[EXERCISE]: Check every line of the material below for the string "chain", and return the ones that have it.

[DATA FOR ANALYSIS]:

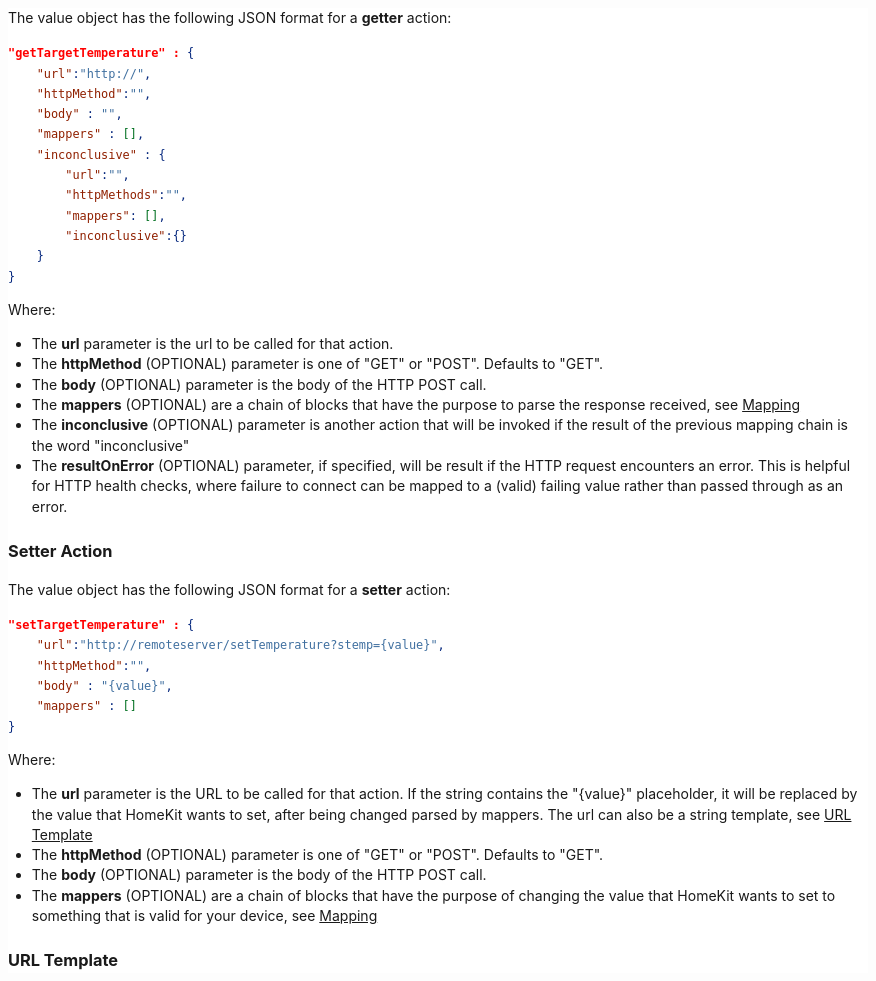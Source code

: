 The value object has the following JSON format for a **getter** action:

```json
"getTargetTemperature" : {
    "url":"http://",
    "httpMethod":"",
    "body" : "",
    "mappers" : [],
    "inconclusive" : {
        "url":"",
        "httpMethods":"",
        "mappers": [],
        "inconclusive":{}
    }
}
```

Where:

- The **url** parameter is the url to be called for that action.
- The **httpMethod** (OPTIONAL) parameter is one of "GET" or "POST". Defaults to "GET".
- The **body** (OPTIONAL) parameter is the body of the HTTP POST call.
- The **mappers** (OPTIONAL) are a chain of blocks that have the purpose to parse the response received, see [Mapping](#mapping)
- The **inconclusive** (OPTIONAL) parameter is another action that will be invoked if the result of the previous mapping chain is the word "inconclusive"
- The **resultOnError** (OPTIONAL) parameter, if specified, will be result if the HTTP request encounters an error. This is helpful for HTTP health checks, where failure to connect can be mapped to a (valid) failing value rather than passed through as an error.

### Setter Action

The value object has the following JSON format for a **setter** action:

```json
"setTargetTemperature" : {
    "url":"http://remoteserver/setTemperature?stemp={value}",
    "httpMethod":"",
    "body" : "{value}",
    "mappers" : []
}
```

Where:

- The **url** parameter is the URL to be called for that action. If the string contains the "{value}" placeholder, it will be replaced by the value that HomeKit wants to set, after being changed parsed by mappers. The url can also be a string template, see [URL Template](#url-template)
- The **httpMethod** (OPTIONAL) parameter is one of "GET" or "POST". Defaults to "GET".
- The **body** (OPTIONAL) parameter is the body of the HTTP POST call.
- The **mappers** (OPTIONAL) are a chain of blocks that have the purpose of changing the value that HomeKit wants to set to something that is valid for your device, see [Mapping](#mapping)

### URL Template
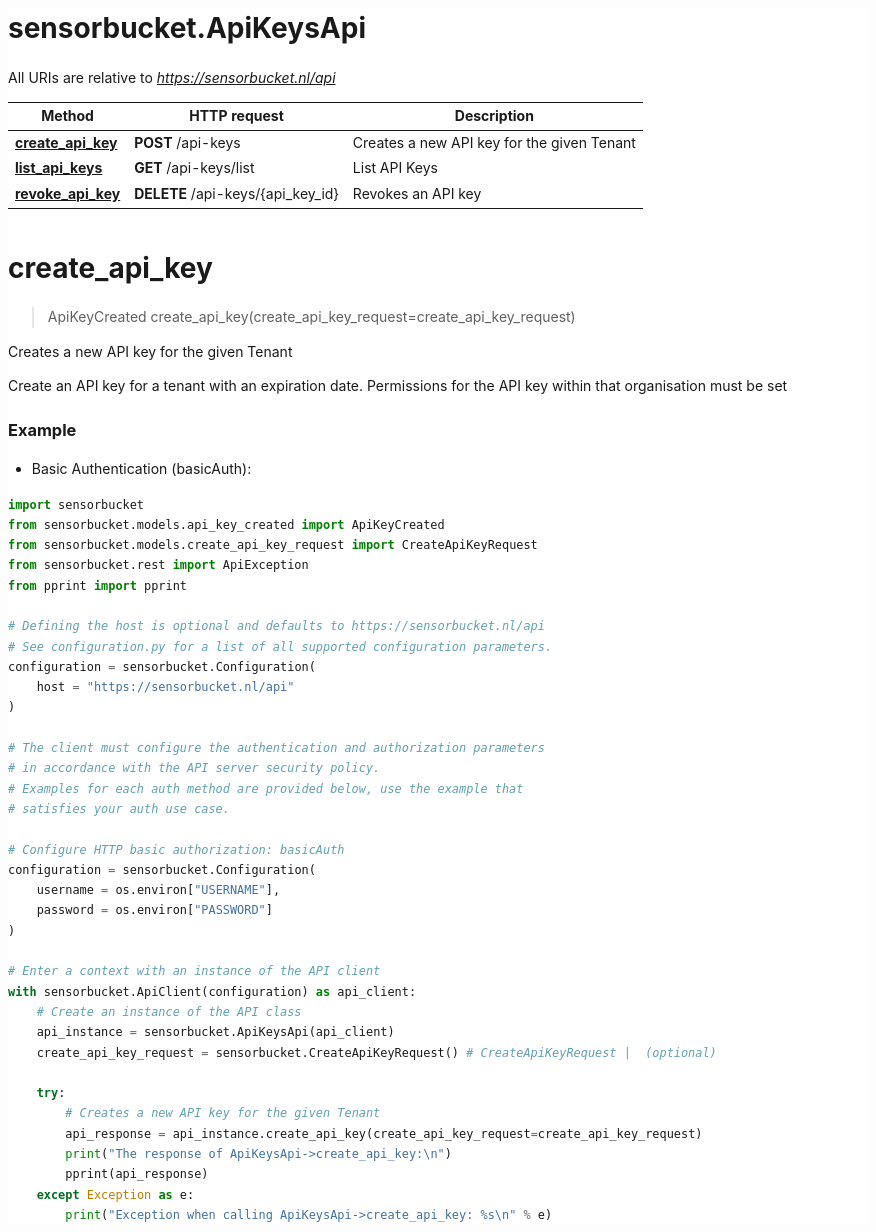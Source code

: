 # sensorbucket.ApiKeysApi

All URIs are relative to *https://sensorbucket.nl/api*

Method | HTTP request | Description
------------- | ------------- | -------------
[**create_api_key**](ApiKeysApi.md#create_api_key) | **POST** /api-keys | Creates a new API key for the given Tenant
[**list_api_keys**](ApiKeysApi.md#list_api_keys) | **GET** /api-keys/list | List API Keys
[**revoke_api_key**](ApiKeysApi.md#revoke_api_key) | **DELETE** /api-keys/{api_key_id} | Revokes an API key


# **create_api_key**
> ApiKeyCreated create_api_key(create_api_key_request=create_api_key_request)

Creates a new API key for the given Tenant

Create an API key for a tenant with an expiration date. Permissions for the API key within that organisation must be set 

### Example

* Basic Authentication (basicAuth):

```python
import sensorbucket
from sensorbucket.models.api_key_created import ApiKeyCreated
from sensorbucket.models.create_api_key_request import CreateApiKeyRequest
from sensorbucket.rest import ApiException
from pprint import pprint

# Defining the host is optional and defaults to https://sensorbucket.nl/api
# See configuration.py for a list of all supported configuration parameters.
configuration = sensorbucket.Configuration(
    host = "https://sensorbucket.nl/api"
)

# The client must configure the authentication and authorization parameters
# in accordance with the API server security policy.
# Examples for each auth method are provided below, use the example that
# satisfies your auth use case.

# Configure HTTP basic authorization: basicAuth
configuration = sensorbucket.Configuration(
    username = os.environ["USERNAME"],
    password = os.environ["PASSWORD"]
)

# Enter a context with an instance of the API client
with sensorbucket.ApiClient(configuration) as api_client:
    # Create an instance of the API class
    api_instance = sensorbucket.ApiKeysApi(api_client)
    create_api_key_request = sensorbucket.CreateApiKeyRequest() # CreateApiKeyRequest |  (optional)

    try:
        # Creates a new API key for the given Tenant
        api_response = api_instance.create_api_key(create_api_key_request=create_api_key_request)
        print("The response of ApiKeysApi->create_api_key:\n")
        pprint(api_response)
    except Exception as e:
        print("Exception when calling ApiKeysApi->create_api_key: %s\n" % e)
```
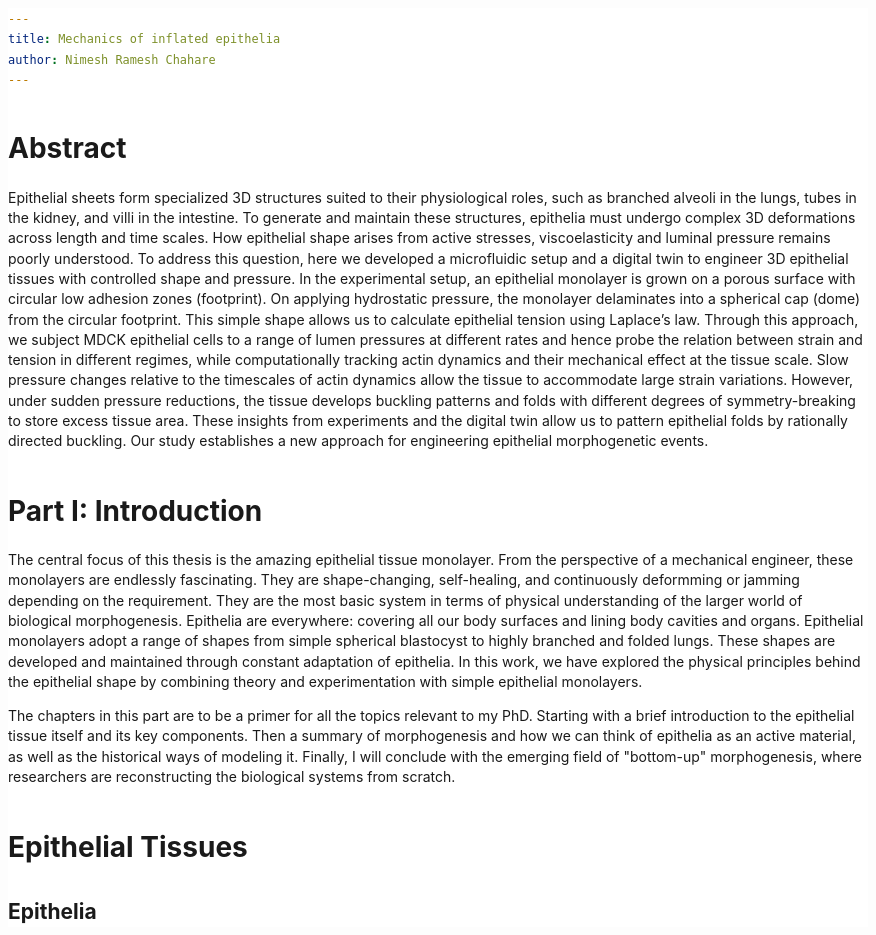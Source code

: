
 ```yaml
---
title: Mechanics of inflated epithelia
author: Nimesh Ramesh Chahare
---
```


# Abstract

Epithelial sheets form specialized 3D structures suited to their physiological roles, such as branched alveoli in the lungs, tubes in the kidney, and villi in the intestine. To generate and maintain these structures, epithelia must undergo complex 3D deformations across length and time scales. How epithelial shape arises from active stresses, viscoelasticity and luminal pressure remains poorly understood. To address this question, here we developed a microfluidic setup and a digital twin to engineer 3D epithelial tissues with controlled shape and pressure. In the experimental setup, an epithelial monolayer is grown on a porous surface with circular low adhesion zones (footprint). On applying hydrostatic pressure, the monolayer delaminates into a spherical cap (dome) from the circular footprint. This simple shape allows us to calculate epithelial tension using Laplace’s law. Through this approach, we subject MDCK epithelial cells to a range of lumen pressures at different rates and hence probe the relation between strain and tension in different regimes, while computationally tracking actin dynamics and their mechanical effect at the tissue scale. Slow pressure changes relative to the timescales of actin dynamics allow the tissue to accommodate large strain variations. However, under sudden pressure reductions, the tissue develops buckling patterns and folds with different degrees of symmetry-breaking to store excess tissue area. These insights from experiments and the digital twin allow us to pattern epithelial folds by rationally directed buckling. Our study establishes a new approach for engineering epithelial morphogenetic events.

# Part I: Introduction

The central focus of this thesis is the amazing epithelial tissue monolayer. From the perspective of a mechanical engineer, these monolayers are endlessly fascinating. They are shape-changing, self-healing, and continuously deformming or jamming depending on the requirement. They are the most basic system in terms of physical understanding of the larger world of biological morphogenesis. Epithelia are everywhere: covering all our body surfaces and lining body cavities and organs. Epithelial monolayers adopt a range of shapes from simple spherical blastocyst to highly branched and folded lungs. These shapes are developed and maintained through constant adaptation of epithelia. In this work, we have explored the physical principles behind the epithelial shape by combining theory and experimentation with simple epithelial monolayers.

The chapters in this part are to be a primer for all the topics relevant to my PhD. Starting with a brief introduction to the epithelial tissue itself and its key components. Then a summary of morphogenesis and how we can think of epithelia as an active material, as well as the historical ways of modeling it. Finally, I will conclude with the emerging field of "bottom-up" morphogenesis, where researchers are reconstructing the biological systems from scratch.

# Epithelial Tissues

## Epithelia
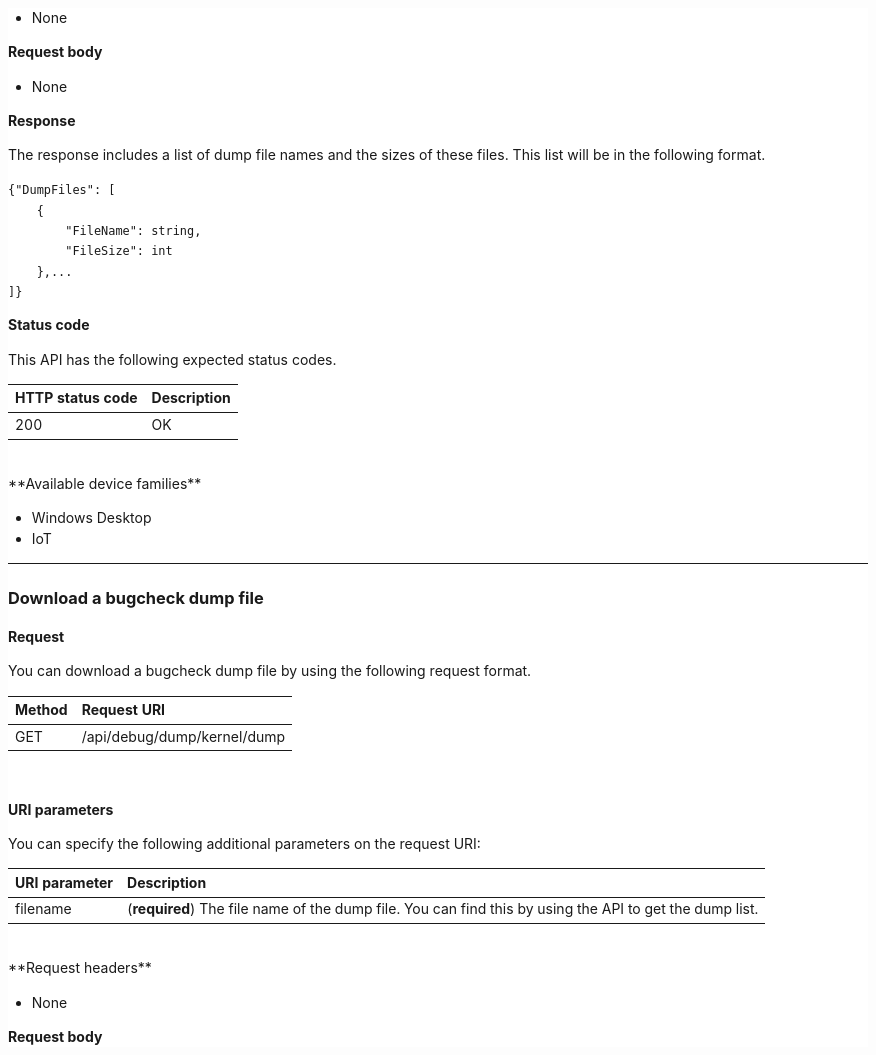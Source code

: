 - None

**Request body**

- None

**Response**

The response includes a list of dump file names and the sizes of these files. This list will be in the following format. 
```
{"DumpFiles": [
    {
        "FileName": string,
        "FileSize": int
    },...
]}
```

**Status code**

This API has the following expected status codes.

HTTP status code      | Description
:------     | :-----
200 | OK
<br />
**Available device families**

* Windows Desktop
* IoT

---
### Download a bugcheck dump file

**Request**

You can download a bugcheck dump file by using the following request format.
 
Method      | Request URI
:------     | :-----
GET | /api/debug/dump/kernel/dump
<br />

**URI parameters**

You can specify the following additional parameters on the request URI:

URI parameter | Description
:---          | :---
filename   | (**required**) The file name of the dump file. You can find this by using the API to get the dump list.
<br />
**Request headers**

- None

**Request body**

[RESULT]:
- The **mappers** (OPTIONAL) are a chain of blocks that have the purpose to parse the response received, see [Mapping](#mapping)
- The **inconclusive** (OPTIONAL) parameter is another action that will be invoked if the result of the previous mapping chain is the word "inconclusive"
- The **mappers** (OPTIONAL) are a chain of blocks that have the purpose of changing the value that HomeKit wants to set to something that is valid for your device, see [Mapping](#mapping)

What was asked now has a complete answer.